■ Exercise goal ■
Of all the entries below, only the lines from the one with "I would recommend" up to and including the one with "To integrate, set" are to be duplicated exactly.
───── Task material ─────
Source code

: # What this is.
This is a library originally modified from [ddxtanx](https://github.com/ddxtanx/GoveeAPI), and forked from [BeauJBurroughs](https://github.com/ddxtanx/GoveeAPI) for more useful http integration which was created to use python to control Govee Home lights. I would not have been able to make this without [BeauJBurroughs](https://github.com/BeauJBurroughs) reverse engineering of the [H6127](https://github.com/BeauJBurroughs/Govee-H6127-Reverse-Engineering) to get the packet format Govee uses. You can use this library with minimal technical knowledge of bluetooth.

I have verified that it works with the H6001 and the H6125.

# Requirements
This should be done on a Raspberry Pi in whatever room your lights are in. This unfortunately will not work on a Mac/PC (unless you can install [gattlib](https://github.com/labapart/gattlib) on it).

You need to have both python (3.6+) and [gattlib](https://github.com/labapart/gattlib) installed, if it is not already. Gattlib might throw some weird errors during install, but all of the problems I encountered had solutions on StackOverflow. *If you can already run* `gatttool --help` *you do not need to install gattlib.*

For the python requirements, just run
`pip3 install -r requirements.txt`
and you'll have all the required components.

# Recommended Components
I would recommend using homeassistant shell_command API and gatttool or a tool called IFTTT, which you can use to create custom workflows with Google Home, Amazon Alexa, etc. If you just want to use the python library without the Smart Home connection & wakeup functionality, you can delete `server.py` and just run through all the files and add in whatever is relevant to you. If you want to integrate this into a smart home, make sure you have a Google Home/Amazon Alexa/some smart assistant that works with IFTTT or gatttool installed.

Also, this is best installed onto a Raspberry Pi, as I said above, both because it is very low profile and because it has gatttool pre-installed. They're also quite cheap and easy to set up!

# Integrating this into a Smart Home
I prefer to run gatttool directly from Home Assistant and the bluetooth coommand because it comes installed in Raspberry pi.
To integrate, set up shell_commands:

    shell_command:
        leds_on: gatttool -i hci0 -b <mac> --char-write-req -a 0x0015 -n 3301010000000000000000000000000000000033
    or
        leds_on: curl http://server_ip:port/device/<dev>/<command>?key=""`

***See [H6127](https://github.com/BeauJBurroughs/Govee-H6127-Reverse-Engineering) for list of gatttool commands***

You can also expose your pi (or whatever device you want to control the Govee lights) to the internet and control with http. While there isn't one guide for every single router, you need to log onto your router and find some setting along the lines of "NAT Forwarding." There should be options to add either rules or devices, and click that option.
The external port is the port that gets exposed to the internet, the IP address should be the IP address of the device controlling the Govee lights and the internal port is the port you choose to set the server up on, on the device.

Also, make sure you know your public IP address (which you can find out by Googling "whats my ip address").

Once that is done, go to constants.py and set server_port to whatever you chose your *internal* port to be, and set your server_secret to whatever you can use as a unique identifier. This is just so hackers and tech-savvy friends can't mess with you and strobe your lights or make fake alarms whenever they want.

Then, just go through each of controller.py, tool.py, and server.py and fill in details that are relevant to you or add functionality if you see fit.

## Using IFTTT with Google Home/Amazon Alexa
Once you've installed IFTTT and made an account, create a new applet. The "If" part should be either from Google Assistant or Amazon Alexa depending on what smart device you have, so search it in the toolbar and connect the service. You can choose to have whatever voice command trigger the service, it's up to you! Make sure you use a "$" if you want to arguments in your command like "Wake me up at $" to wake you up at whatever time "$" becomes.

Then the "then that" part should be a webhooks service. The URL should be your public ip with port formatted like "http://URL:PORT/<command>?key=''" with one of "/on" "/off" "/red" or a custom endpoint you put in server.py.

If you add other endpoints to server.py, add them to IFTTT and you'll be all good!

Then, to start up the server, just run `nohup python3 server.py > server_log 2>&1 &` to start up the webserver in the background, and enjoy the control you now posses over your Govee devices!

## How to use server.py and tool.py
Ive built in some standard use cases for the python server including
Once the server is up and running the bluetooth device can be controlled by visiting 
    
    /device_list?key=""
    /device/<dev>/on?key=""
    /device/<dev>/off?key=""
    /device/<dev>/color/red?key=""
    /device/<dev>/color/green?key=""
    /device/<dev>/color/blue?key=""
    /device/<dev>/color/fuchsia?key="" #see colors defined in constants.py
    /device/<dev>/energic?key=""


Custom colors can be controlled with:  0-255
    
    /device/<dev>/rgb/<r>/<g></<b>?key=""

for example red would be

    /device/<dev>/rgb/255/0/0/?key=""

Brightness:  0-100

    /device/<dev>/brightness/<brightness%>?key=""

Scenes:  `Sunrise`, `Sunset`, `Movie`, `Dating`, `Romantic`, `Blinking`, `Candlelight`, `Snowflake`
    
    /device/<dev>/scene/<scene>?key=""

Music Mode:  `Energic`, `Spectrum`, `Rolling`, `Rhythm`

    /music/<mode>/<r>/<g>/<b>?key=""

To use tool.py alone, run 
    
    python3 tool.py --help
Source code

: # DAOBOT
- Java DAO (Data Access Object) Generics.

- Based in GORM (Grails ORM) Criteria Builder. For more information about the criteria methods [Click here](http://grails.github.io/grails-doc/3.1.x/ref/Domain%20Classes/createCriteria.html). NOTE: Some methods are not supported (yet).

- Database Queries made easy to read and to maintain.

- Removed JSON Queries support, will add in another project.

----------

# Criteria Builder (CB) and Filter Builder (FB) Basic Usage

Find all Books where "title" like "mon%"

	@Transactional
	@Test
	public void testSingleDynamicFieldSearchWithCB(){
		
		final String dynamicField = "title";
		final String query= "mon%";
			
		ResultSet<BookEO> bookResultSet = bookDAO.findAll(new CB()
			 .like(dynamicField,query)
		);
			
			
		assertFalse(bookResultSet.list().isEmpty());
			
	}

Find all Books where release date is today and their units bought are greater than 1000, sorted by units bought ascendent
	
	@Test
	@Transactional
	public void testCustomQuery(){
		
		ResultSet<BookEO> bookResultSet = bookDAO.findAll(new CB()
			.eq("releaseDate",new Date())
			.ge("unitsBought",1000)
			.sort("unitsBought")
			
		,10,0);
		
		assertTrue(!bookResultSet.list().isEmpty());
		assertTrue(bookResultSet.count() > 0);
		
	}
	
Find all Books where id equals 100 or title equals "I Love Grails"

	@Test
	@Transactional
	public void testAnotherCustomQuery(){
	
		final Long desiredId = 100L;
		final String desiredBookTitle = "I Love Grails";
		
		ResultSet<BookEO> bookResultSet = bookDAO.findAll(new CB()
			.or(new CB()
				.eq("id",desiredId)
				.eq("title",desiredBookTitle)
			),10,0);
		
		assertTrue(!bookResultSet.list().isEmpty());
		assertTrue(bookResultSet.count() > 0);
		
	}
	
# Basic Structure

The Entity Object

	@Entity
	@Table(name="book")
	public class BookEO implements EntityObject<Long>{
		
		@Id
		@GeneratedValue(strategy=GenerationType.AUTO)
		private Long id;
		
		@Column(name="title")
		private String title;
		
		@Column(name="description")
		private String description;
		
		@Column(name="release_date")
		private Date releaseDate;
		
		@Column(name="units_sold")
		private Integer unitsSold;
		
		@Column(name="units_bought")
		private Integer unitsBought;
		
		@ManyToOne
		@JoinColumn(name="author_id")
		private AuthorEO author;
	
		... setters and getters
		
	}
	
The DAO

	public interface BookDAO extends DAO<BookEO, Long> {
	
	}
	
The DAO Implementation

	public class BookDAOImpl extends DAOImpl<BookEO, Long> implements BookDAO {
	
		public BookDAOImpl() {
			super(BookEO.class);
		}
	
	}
─────
■ Expected answer ■
I would recommend using homeassistant shell_command API and gatttool or a tool called IFTTT, which you can use to create custom workflows with Google Home, Amazon Alexa, etc. If you just want to use the python library without the Smart Home connection & wakeup functionality, you can delete `server.py` and just run through all the files and add in whatever is relevant to you. If you want to integrate this into a smart home, make sure you have a Google Home/Amazon Alexa/some smart assistant that works with IFTTT or gatttool installed.

Also, this is best installed onto a Raspberry Pi, as I said above, both because it is very low profile and because it has gatttool pre-installed. They're also quite cheap and easy to set up!

# Integrating this into a Smart Home
I prefer to run gatttool directly from Home Assistant and the bluetooth coommand because it comes installed in Raspberry pi.
To integrate, set up shell_commands:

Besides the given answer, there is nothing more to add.